The comparison between calibration methods in the present study was primarily based on R2 and RMSE, since these metrics provide a direct and practically relevant assessment of calibration performance in terms of VWC. However, the results also indicated systematic deviations between methods, as SSCL and UCL generally underestimated VWC in most field experiments. A more extensive statistical evaluation could therefore have provided additional information on the nature of the calibration errors. However, this was beyond the scope of the present study.
Although the WET sensor and ThetaProbe were used as reference methods in the field experiments, they are not uncertainty-free, and their accuracy may vary with soil conditions and calibration.
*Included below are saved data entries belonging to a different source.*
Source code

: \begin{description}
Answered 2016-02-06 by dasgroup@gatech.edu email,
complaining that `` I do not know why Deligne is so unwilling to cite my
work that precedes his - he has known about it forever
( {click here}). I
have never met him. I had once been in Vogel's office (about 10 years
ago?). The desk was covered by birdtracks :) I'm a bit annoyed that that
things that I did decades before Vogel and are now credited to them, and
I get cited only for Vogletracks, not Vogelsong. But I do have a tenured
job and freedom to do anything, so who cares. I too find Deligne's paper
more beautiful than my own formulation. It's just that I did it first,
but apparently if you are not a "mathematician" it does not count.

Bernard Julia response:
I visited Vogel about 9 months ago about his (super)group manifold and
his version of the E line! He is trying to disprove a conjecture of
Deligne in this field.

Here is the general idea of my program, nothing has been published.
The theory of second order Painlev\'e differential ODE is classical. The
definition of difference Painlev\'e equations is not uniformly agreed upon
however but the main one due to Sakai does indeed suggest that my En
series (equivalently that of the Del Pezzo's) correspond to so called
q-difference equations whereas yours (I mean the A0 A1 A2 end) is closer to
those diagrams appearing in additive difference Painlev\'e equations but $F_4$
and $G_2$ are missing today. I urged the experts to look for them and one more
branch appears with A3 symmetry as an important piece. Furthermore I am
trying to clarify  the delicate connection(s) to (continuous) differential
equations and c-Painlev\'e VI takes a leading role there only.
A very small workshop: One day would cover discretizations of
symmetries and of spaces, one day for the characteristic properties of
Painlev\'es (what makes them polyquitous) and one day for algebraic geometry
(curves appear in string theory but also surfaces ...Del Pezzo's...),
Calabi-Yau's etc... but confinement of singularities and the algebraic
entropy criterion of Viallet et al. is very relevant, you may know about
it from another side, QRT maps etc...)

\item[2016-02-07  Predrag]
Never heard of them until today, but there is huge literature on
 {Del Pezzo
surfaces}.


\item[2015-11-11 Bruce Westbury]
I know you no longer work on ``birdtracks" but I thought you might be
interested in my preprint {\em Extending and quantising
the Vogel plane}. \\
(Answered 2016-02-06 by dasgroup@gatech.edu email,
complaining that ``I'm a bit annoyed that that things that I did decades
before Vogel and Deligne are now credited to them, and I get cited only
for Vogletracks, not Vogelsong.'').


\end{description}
In the present study, both sensors showed good agreement with VWC in the laboratory, which supported their use as reference methods in the field soils investigated. It should nevertheless be acknowledged that different reference approaches were used in laboratory and field conditions, with gravimetric measurements serving as the laboratory standard and the WET sensor, ThetaProbe, or gravimetric sampling used in the field. This may have introduced some inconsistency between experiments, but the separate evaluation of the reference sensors indicated that their uncertainty was small relative to the differences observed between calibration methods.
The one-point calibration method, based on a single reference measurement combined with the universal laboratory calibration equation, provided very good accuracy while requiring minimal manual effort. If the reference method is gravimetric soil sampling, only a household scale and an oven are required, making the method accessible and practical for widespread use.

5. Conclusions

This study showed that low-cost capacitive (LCC) soil moisture sensors can provide accurate measurements under laboratory conditions but that laboratory calibration alone is not sufficient to ensure reliable field performance. Thus, the first objective was met by demonstrating that field errors increased substantially when laboratory-derived calibrations were applied directly under field conditions. The second objective was met by showing that field-specific calibration improves accuracy and that the proposed one-point calibration offers a practical compromise between accuracy and effort. The results also showed that the sensor is mainly suitable for non-saline soils and for water contents below approximately 0.25–0.30 m3/m3. Overall, the study demonstrates that low-cost capacitive sensors can be useful for field soil moisture monitoring, provided that their limitations are acknowledged and a simple field calibration is applied.

Author Contributions

Conceptualization, G.S. and M.P.; methodology, G.S. and M.P.; software, G.S.; validation, G.S. and M.P.; formal analysis, G.S., M.P., M.M. and N.R.; investigation, G.S., M.P., M.M. and N.R.; data curation, G.S. and M.P.; writing—original draft preparation, G.S. and M.P.; writing—review and editing, G.S., M.P., M.M. and N.R.; visualization, G.S. and M.P. All authors have read and agreed to the published version of the manuscript.

Funding

This study was funded by the FARMWISE project under HORIZON-CL6-2023-ZEROPOLLUTION-01 (Grant No. 101135533), funded by the European Union.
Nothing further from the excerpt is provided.